# Deleted My Clippings, Now All Books have blank pages with "My Clippings" in Top



## restmin (Feb 22, 2010)

Today I plugged in via USB and copied My clippings to my computer to take notes, edit, etc. for a book i am writing. I saved a new "My Clippings.txt" and added that back to the Kindle, thinking I would just have a blank file to start out. I purchased some books and they all showed up. But no matter what book I choose, purchased or free samples, or older books I was reading, I get a blank page and in the top left corner it says "my clippings." it has dots all the way across the bottom and says location is 123 or so. but when I "go to beginning" I get the same page.

i looked up "help" and realized I shouldn't have added back a blank my clippings.txt so I deleted that via usb, went into kindle, synced, it was still showing up. deleted it under content manager. synced again. Still, books just show blank pages. My husband showed me how to disconnect hardware manually on computer, to make sure it was really disconnecting, I also deleted the old file from the recycle bin.

HELP! All my books are blank and I have tons of research to do Wed. not to mention I missed my "relaxing reading hour" tonight 

I have kindle first generation.


----------



## pidgeon92 (Oct 27, 2008)

I've read your description of what happened three times, and I am still very confused.
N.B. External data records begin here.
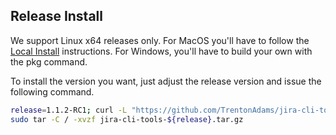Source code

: ## Release Install

We support Linux x64 releases only. For MacOS you'll have to follow  the [Local Install](https://github.com/TrentonAdams/jira-cli-tools#local-install) instructions. For Windows, you'll have to build your own with the pkg command.

To install the version you want, just adjust the release version and issue the following command.

```bash
release=1.1.2-RC1; curl -L "https://github.com/TrentonAdams/jira-cli-tools/releases/download/${release}/jira-cli-tools-${release}.tar.gz" > jira-cli-tools-${release}.tar.gz;
sudo tar -C / -xvzf jira-cli-tools-${release}.tar.gz
```

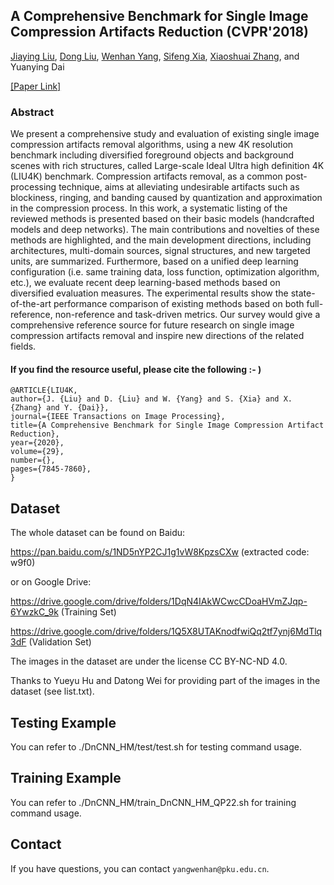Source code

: ## A Comprehensive Benchmark for Single Image Compression Artifacts Reduction (CVPR'2018)

[Jiaying Liu](http://39.96.165.147/people/liujiaying.html), 
[Dong Liu](http://staff.ustc.edu.cn/~dongeliu/), 
[Wenhan Yang](https://flyywh.github.io/), 
[Sifeng Xia](http://39.96.165.147/people/xsf.html),
[Xiaoshuai Zhang](https://i.buriedjet.com/),
and Yuanying Dai

[[Paper Link]](https://arxiv.org/abs/1909.03647)

### Abstract

We present a comprehensive study and evaluation of existing single image compression artifacts removal algorithms, using a new 4K resolution benchmark including diversified foreground objects and background scenes with rich structures, called Large-scale Ideal Ultra high definition 4K (LIU4K) benchmark. Compression artifacts removal, as a common post-processing technique, aims at alleviating undesirable artifacts such as blockiness, ringing, and banding caused by quantization and approximation in the compression process. In this work, a systematic listing of the reviewed methods is presented based on their basic models (handcrafted models and deep networks). The main contributions and novelties of these methods are highlighted, and the main development directions, including architectures, multi-domain sources, signal structures, and new targeted units, are summarized. Furthermore, based on a unified deep learning configuration (i.e. same training data, loss function, optimization algorithm, etc.), we evaluate recent deep learning-based methods based on diversified evaluation measures. The experimental results show the state-of-the-art performance comparison of existing methods based on both full-reference, non-reference and task-driven metrics. Our survey would give a comprehensive reference source for future research on single image compression artifacts removal and inspire new directions of the related fields.

#### If you find the resource useful, please cite the following :- )

```
@ARTICLE{LIU4K,
author={J. {Liu} and D. {Liu} and W. {Yang} and S. {Xia} and X. {Zhang} and Y. {Dai}},
journal={IEEE Transactions on Image Processing}, 
title={A Comprehensive Benchmark for Single Image Compression Artifact Reduction}, 
year={2020},
volume={29},
number={},
pages={7845-7860},
}
```

## Dataset

The whole dataset can be found on Baidu:

https://pan.baidu.com/s/1ND5nYP2CJ1g1vW8KpzsCXw (extracted code: w9f0)

or on Google Drive:

https://drive.google.com/drive/folders/1DqN4IAkWCwcCDoaHVmZJqp-6YwzkC_9k (Training Set)

https://drive.google.com/drive/folders/1Q5X8UTAKnodfwiQq2tf7ynj6MdTlq3dF (Validation Set)

The images in the dataset are under the license CC BY-NC-ND 4.0. 

Thanks to Yueyu Hu and Datong Wei for providing part of the images in the dataset (see list.txt).

## Testing Example
You can refer to ./DnCNN_HM/test/test.sh for testing command usage.

## Training Example
You can refer to ./DnCNN_HM/train_DnCNN_HM_QP22.sh for training command usage.

## Contact

If you have questions, you can contact `yangwenhan@pku.edu.cn`.


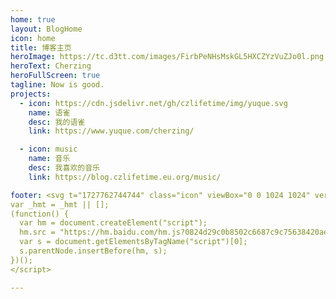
 ```yaml
---
home: true
layout: BlogHome
icon: home
title: 博客主页
heroImage: https://tc.d3tt.com/images/FirbPeNHsMskGL5HXCZYzVuZJo0l.png
heroText: Cherzing
heroFullScreen: true
tagline: Now is good.
projects:
  - icon: https://cdn.jsdelivr.net/gh/czlifetime/img/yuque.svg
    name: 语雀
    desc: 我的语雀
    link: https://www.yuque.com/cherzing/

  - icon: music
    name: 音乐
    desc: 我喜欢的音乐
    link: https://blog.czlifetime.eu.org/music/

footer: <svg t="1727762744744" class="icon" viewBox="0 0 1024 1024" version="1.1" xmlns="http://www.w3.org/2000/svg" p-id="8353" width="64" height="64"><path d="M1012.482 475.932l-205.584-106.714-11.124-34.342a23.804 23.804 0 0 0-1.344-3.188c-0.876-1.718-22.124-42.31-70.372-85.496-44.156-39.56-120.65-89.246-234.116-101.246-0.124-0.032-0.282-0.032-0.406-0.032l-132.806-11.344a21.598 21.598 0 0 0-1.468-0.062L21.71 128.132C15.4 128.102 9.4 130.726 5.244 135.476a21.39 21.39 0 0 0-4.968 17.312l120.526 767.954a21.384 21.384 0 0 0 9.468 14.624 21.408 21.408 0 0 0 11.594 3.376c1.876 0 3.75-0.188 5.594-0.688 12.966-3.562 318.956-86.556 396.326-129.994 67.624-37.998 215.96-94.558 240.896-103.934h77.092c5.438 0 10.656-2.062 14.624-5.812l67.996-63.994c0.438-0.376 0.844-0.812 1.218-1.25l19.25-21.312c0.906-1 1.686-2.062 2.374-3.188l30.936-50.748c0.532-0.876 0.968-1.688 1.344-2.562l22.656-51.826a21.31 21.31 0 0 0-9.688-27.502z" fill="#965353" p-id="8354" data-spm-anchor-id="a313x.search_index.0.i9.6a0e3a81JKDBgm" class=""></path><path d="M703.996 362.81c0 11.782-9.562 21.312-21.344 21.312s-21.344-9.532-21.344-21.312 9.562-21.342 21.344-21.342 21.344 9.562 21.344 21.342z" fill="#434A54" p-id="8355"></path><path d="M593.846 106.416c-8.062-11.718-19.906-18.876-34.282-20.75a47.37 47.37 0 0 0-6.376-0.406c-41.56 0-93.996 53.592-104.09 64.31a21.302 21.302 0 0 0-4.748 21.186 21.332 21.332 0 0 0 16.248 14.376l115.964 22.312c1.344 0.25 2.688 0.376 4.032 0.376 9.656 0 18.376-6.594 20.718-16.312 2.222-9.19 12.252-56.376-7.466-85.092z" fill="#965353" p-id="8356"></path><path d="M791.024 618.756l130.432 37.184 37.062-37.184z" opacity=".2" p-id="8357"></path><path d="M1012.482 475.932l-31.686-16.438s-26.748 30.124-8.344 45.968c18.376 15.844 42.966 13.406 42.966 13.406l6.75-15.438a21.304 21.304 0 0 0-9.686-27.498z" fill="#434A54" p-id="8358"></path><path d="M512.004 704.124l166.274 42.064 106.402-42.064zM367.792 134.508l81.308 15.062 7.312-7.5z" opacity=".2" p-id="8359"></path></svg>Cherzing<script>
var _hmt = _hmt || [];
(function() {
  var hm = document.createElement("script");
  hm.src = "https://hm.baidu.com/hm.js?0824d29c0b8502c6687c9c75638420ae";
  var s = document.getElementsByTagName("script")[0]; 
  s.parentNode.insertBefore(hm, s);
})();
</script>

---
```


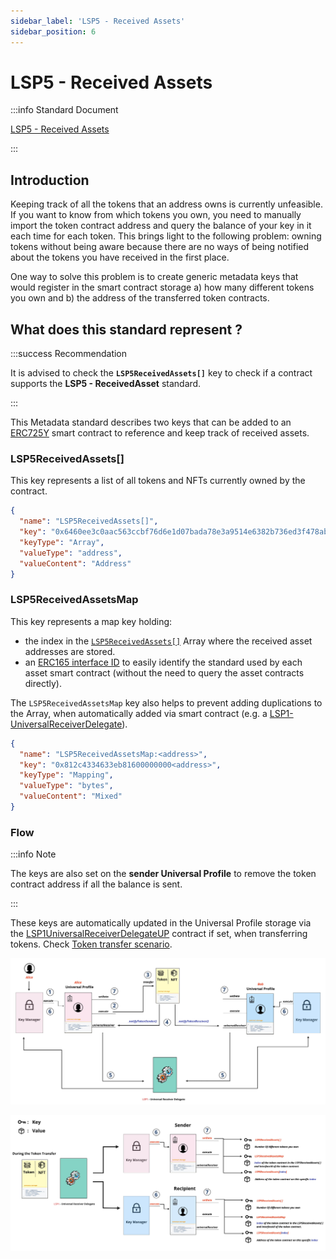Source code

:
 ```yaml
---
sidebar_label: 'LSP5 - Received Assets'
sidebar_position: 6
---
```


# LSP5 - Received Assets

:::info Standard Document

[LSP5 - Received Assets](https://github.com/lukso-network/LIPs/blob/main/LSPs/LSP-5-ReceivedAssets.md)

:::

## Introduction

Keeping track of all the tokens that an address owns is currently unfeasible. If you want to know from which tokens you own, you need to manually import the token contract address and query the balance of your key in it each time for each token. This brings light to the following problem: owning tokens without being aware because there are no ways of being notified about the tokens you have received in the first place.

One way to solve this problem is to create generic metadata keys that would register in the smart contract storage a) how many different tokens you own and b) the address of the transferred token contracts.

## What does this standard represent ?

:::success Recommendation

It is advised to check the **`LSP5ReceivedAssets[]`** key to check if a contract supports the **LSP5 - ReceivedAsset** standard.

:::

This Metadata standard describes two keys that can be added to an [ERC725Y](https://github.com/ethereum/EIPs/blob/master/EIPS/eip-725.md#erc725y) smart contract to reference and keep track of received assets.

### LSP5ReceivedAssets[]

This key represents a list of all tokens and NFTs currently owned by the contract.

```json
{
  "name": "LSP5ReceivedAssets[]",
  "key": "0x6460ee3c0aac563ccbf76d6e1d07bada78e3a9514e6382b736ed3f478ab7b90b",
  "keyType": "Array",
  "valueType": "address",
  "valueContent": "Address"
}
```

### LSP5ReceivedAssetsMap

This key represents a map key holding:

- the index in the [`LSP5ReceivedAssets[]`](#lsp5receivedassets-) Array where the received asset addresses are stored.
- an [ERC165 interface ID](https://eips.ethereum.org/EIPS/eip-165) to easily identify the standard used by each asset smart contract (without the need to query the asset contracts directly).

The `LSP5ReceivedAssetsMap` key also helps to prevent adding duplications to the Array, when automatically added via smart contract (e.g. a [LSP1-UniversalReceiverDelegate](./02-lsp1-universal-receiver-delegate.md)).

```json
{
  "name": "LSP5ReceivedAssetsMap:<address>",
  "key": "0x812c4334633eb81600000000<address>",
  "keyType": "Mapping",
  "valueType": "bytes",
  "valueContent": "Mixed"
}
```

### Flow

:::info Note

The keys are also set on the **sender Universal Profile** to remove the token contract address if all the balance is sent.

:::

These keys are automatically updated in the Universal Profile storage via the [LSP1UniversalReceiverDelegateUP](../smart-contracts/lsp1-universal-receiver-delegate-up.md) contract if set, when transferring tokens.
Check [Token transfer scenario](./lsp1-universal-receiver-delegate#token-transfer-scenario).

![Token transfer detailed flow](../../../static/img/detailed-token-transfer.jpeg)

![LSP5 Received Assets Flow](../../../static/img/lsp5-received-assets.jpeg)

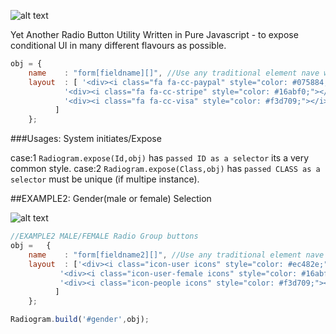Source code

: ![alt text](http://s17.postimg.org/5m4ljet7j/logo_radiogram.png "Logo Title Text 1")

Yet Another Radio Button Utility Written in Pure Javascript - to expose conditional UI in many different flavours as possible.

```javascript
obj = {
	name	: "form[fieldname][]", //Use any traditional element nave whether array or simple variable.
	layout	: [ '<div><i class="fa fa-cc-paypal" style="color: #075884;"></i><span></span></div>',
		    '<div><i class="fa fa-cc-stripe" style="color: #16abf0;"></i><span></span></div>',
		    '<div><i class="fa fa-cc-visa" style="color: #f3d709;"></i><span></span></div>'
		  ]
	};
```
###Usages: System initiates/Expose

case:1 `Radiogram.expose(Id,obj)` has `passed ID as a selector` its a very common style.
case:2 `Radiogram.expose(Class,obj)` has `passed CLASS as a selector` must be unique (if multipe instance).

##EXAMPLE2: Gender(male or female) Selection

![alt text](https://camo.githubusercontent.com/894509ba4f54751a8d60b229470c18053bcbf4bb/687474703a2f2f7777772e626573746164766963652e636f2e756b2f77702d636f6e74656e742f75706c6f6164732f323031322f30362f6d656e2d776f6d656e2d67656e6465722e6a7067 "Logo Title Text 1")

```javascript
//EXAMPLE2 MALE/FEMALE Radio Group buttons
obj =	{
	name	: "form[fieldname2][]", //Use any traditional element nave whether array or simple variable.
	layout	: ['<div><i class="icon-user icons" style="color: #ec482e;"></i><span>Male</span></div>',
		   '<div><i class="icon-user-female icons" style="color: #16abf0;"></i><span>Female</span></div>',
		   '<div><i class="icon-people icons" style="color: #f3d709;"></i><span>Others</span></div>'
		  ]
	};

Radiogram.build('#gender',obj);
```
However, my suggestion is to backup the file that you have your notes in, and delete all of My Clippings files that are on your Kindle via USB.

Then do a hard reset of your Kindle by plugging it it, popping off the back cover, and holding the reset button in until it restarts.

If everything is back to normal then, go ahead and add your text file(s) back in, but rename them to something other than My Clippings.


----------



## loca (Jan 3, 2010)

I dont' completely understand either.


----------



## SusanCassidy (Nov 9, 2008)

Did you also delete the "My Clippings.mbp" file?  I think there is one, if you've opened the "My Clippings" file.  Delete it, if you didn't already.  

This happened to me one time, and I also had to do a reset to get everything working again.


----------